Trumpcare, Coming This Fall?
Health Care

Trumpcare, Coming This Fall?

Yuri Gripas/Reuters

The Trump White House is “considering releasing” its long-promised health-care plan next month as part of an election campaign effort to counter calls from some Democrats for a transition to Medicare for All, The Wall Street Journal reports.

Citing unnamed sources, the Journal’s Stephanie Armour and Andrew Restuccia report that the Trump plan could provide coverage for people with pre-existing medical conditions and may seek to increase sales of insurance policies across state lines.
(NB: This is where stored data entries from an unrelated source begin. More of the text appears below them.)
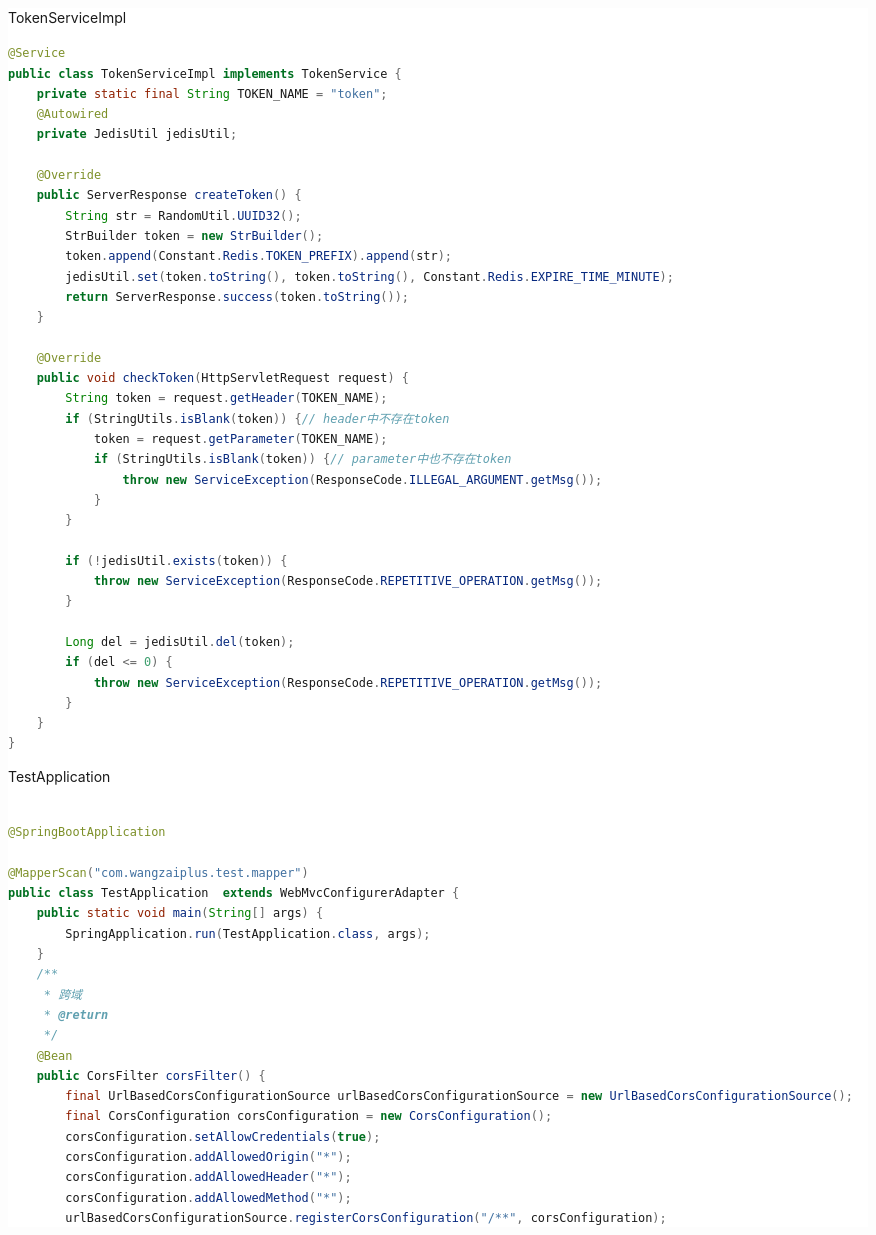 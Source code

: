 TokenServiceImpl

```java
@Service
public class TokenServiceImpl implements TokenService {
    private static final String TOKEN_NAME = "token";
    @Autowired
    private JedisUtil jedisUtil;

    @Override
    public ServerResponse createToken() {
        String str = RandomUtil.UUID32();
        StrBuilder token = new StrBuilder();
        token.append(Constant.Redis.TOKEN_PREFIX).append(str);
        jedisUtil.set(token.toString(), token.toString(), Constant.Redis.EXPIRE_TIME_MINUTE);
        return ServerResponse.success(token.toString());
    }

    @Override
    public void checkToken(HttpServletRequest request) {
        String token = request.getHeader(TOKEN_NAME);
        if (StringUtils.isBlank(token)) {// header中不存在token
            token = request.getParameter(TOKEN_NAME);
            if (StringUtils.isBlank(token)) {// parameter中也不存在token
                throw new ServiceException(ResponseCode.ILLEGAL_ARGUMENT.getMsg());
            }
        }

        if (!jedisUtil.exists(token)) {
            throw new ServiceException(ResponseCode.REPETITIVE_OPERATION.getMsg());
        }

        Long del = jedisUtil.del(token);
        if (del <= 0) {
            throw new ServiceException(ResponseCode.REPETITIVE_OPERATION.getMsg());
        }
    }
}
```

TestApplication

```java

@SpringBootApplication

@MapperScan("com.wangzaiplus.test.mapper")
public class TestApplication  extends WebMvcConfigurerAdapter {
    public static void main(String[] args) {
        SpringApplication.run(TestApplication.class, args);
    }
    /**
     * 跨域
     * @return
     */
    @Bean
    public CorsFilter corsFilter() {
        final UrlBasedCorsConfigurationSource urlBasedCorsConfigurationSource = new UrlBasedCorsConfigurationSource();
        final CorsConfiguration corsConfiguration = new CorsConfiguration();
        corsConfiguration.setAllowCredentials(true);
        corsConfiguration.addAllowedOrigin("*");
        corsConfiguration.addAllowedHeader("*");
        corsConfiguration.addAllowedMethod("*");
        urlBasedCorsConfigurationSource.registerCorsConfiguration("/**", corsConfiguration);
``` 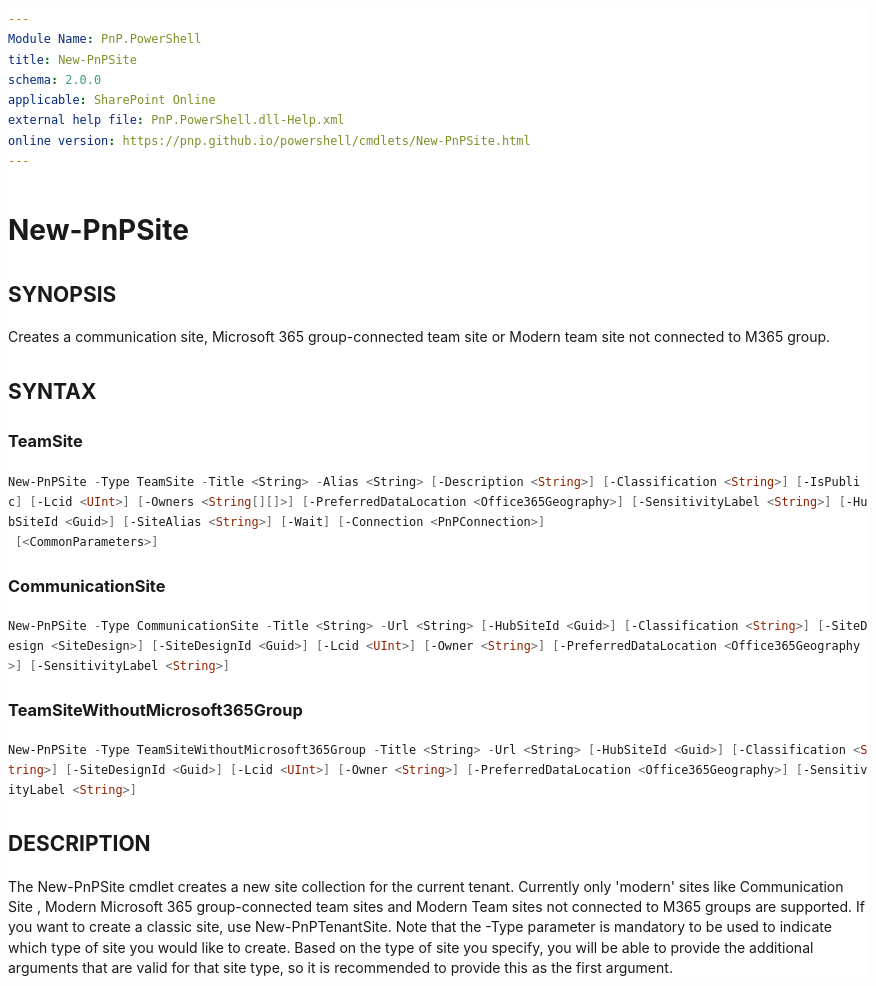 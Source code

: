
 ```yaml
---
Module Name: PnP.PowerShell
title: New-PnPSite
schema: 2.0.0
applicable: SharePoint Online
external help file: PnP.PowerShell.dll-Help.xml
online version: https://pnp.github.io/powershell/cmdlets/New-PnPSite.html
---
```

 
# New-PnPSite

## SYNOPSIS
Creates a communication site, Microsoft 365 group-connected team site or Modern team site not connected to M365 group.

## SYNTAX

### TeamSite
```powershell
New-PnPSite -Type TeamSite -Title <String> -Alias <String> [-Description <String>] [-Classification <String>] [-IsPublic] [-Lcid <UInt>] [-Owners <String[][]>] [-PreferredDataLocation <Office365Geography>] [-SensitivityLabel <String>] [-HubSiteId <Guid>] [-SiteAlias <String>] [-Wait] [-Connection <PnPConnection>]
 [<CommonParameters>]
```

### CommunicationSite
```powershell
New-PnPSite -Type CommunicationSite -Title <String> -Url <String> [-HubSiteId <Guid>] [-Classification <String>] [-SiteDesign <SiteDesign>] [-SiteDesignId <Guid>] [-Lcid <UInt>] [-Owner <String>] [-PreferredDataLocation <Office365Geography>] [-SensitivityLabel <String>]
```

### TeamSiteWithoutMicrosoft365Group
```powershell
New-PnPSite -Type TeamSiteWithoutMicrosoft365Group -Title <String> -Url <String> [-HubSiteId <Guid>] [-Classification <String>] [-SiteDesignId <Guid>] [-Lcid <UInt>] [-Owner <String>] [-PreferredDataLocation <Office365Geography>] [-SensitivityLabel <String>]
```

## DESCRIPTION
The New-PnPSite cmdlet creates a new site collection for the current tenant. Currently only 'modern' sites like Communication Site , Modern Microsoft 365 group-connected team sites and Modern Team sites not connected to M365 groups are supported. If you want to create a classic site, use New-PnPTenantSite. Note that the -Type parameter is mandatory to be used to indicate which type of site you would like to create. Based on the type of site you specify, you will be able to provide the additional arguments that are valid for that site type, so it is recommended to provide this as the first argument.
Other elements being discussed include expanded health savings accounts and linking price transparency to quality metrics.

Reality check: This could all still fizzle. “White House officials stressed that the plans haven't been completed, and some close to the president have privately expressed skepticism,” Armour and Restuccia write. “One former White House official raised the possibility that the plan may not materialize this fall if Mr. Trump second-guesses the effort. The administration is also still weighing how specific the plan should be, the people familiar with the plan said, and the ideas have yet to get Mr. Trump’s sign off.”

The politics at play: The push to announce a plan reportedly comes as members of the Trump team are concerned that the president may be vulnerable on health care. The administration is supporting a legal challenge to the Affordable Care Act that, if successful, could leave some 20 million Americans uninsured or at risk of higher health care costs. Recent polls have found that the public trusts Democrats more on the health-care issue. Releasing a plan could help address that problem, for example by reinforcing Trump’s promise that Americans with pre-existing condition will still be protected if Obamacare is struck down. But putting out specific proposals would likely also open the president up to policy-based attacks, and those debates aren’t Trump’s strong suit.

The bottom line: Even if Trump does release a plan, parts would require congressional approval, and that’s unlikely to happen with a Democratic-controlled House — and with Republicans potentially facing internal divisions on health care, too. But the Journal report is just another indication that health care will be front and center in next year’s election.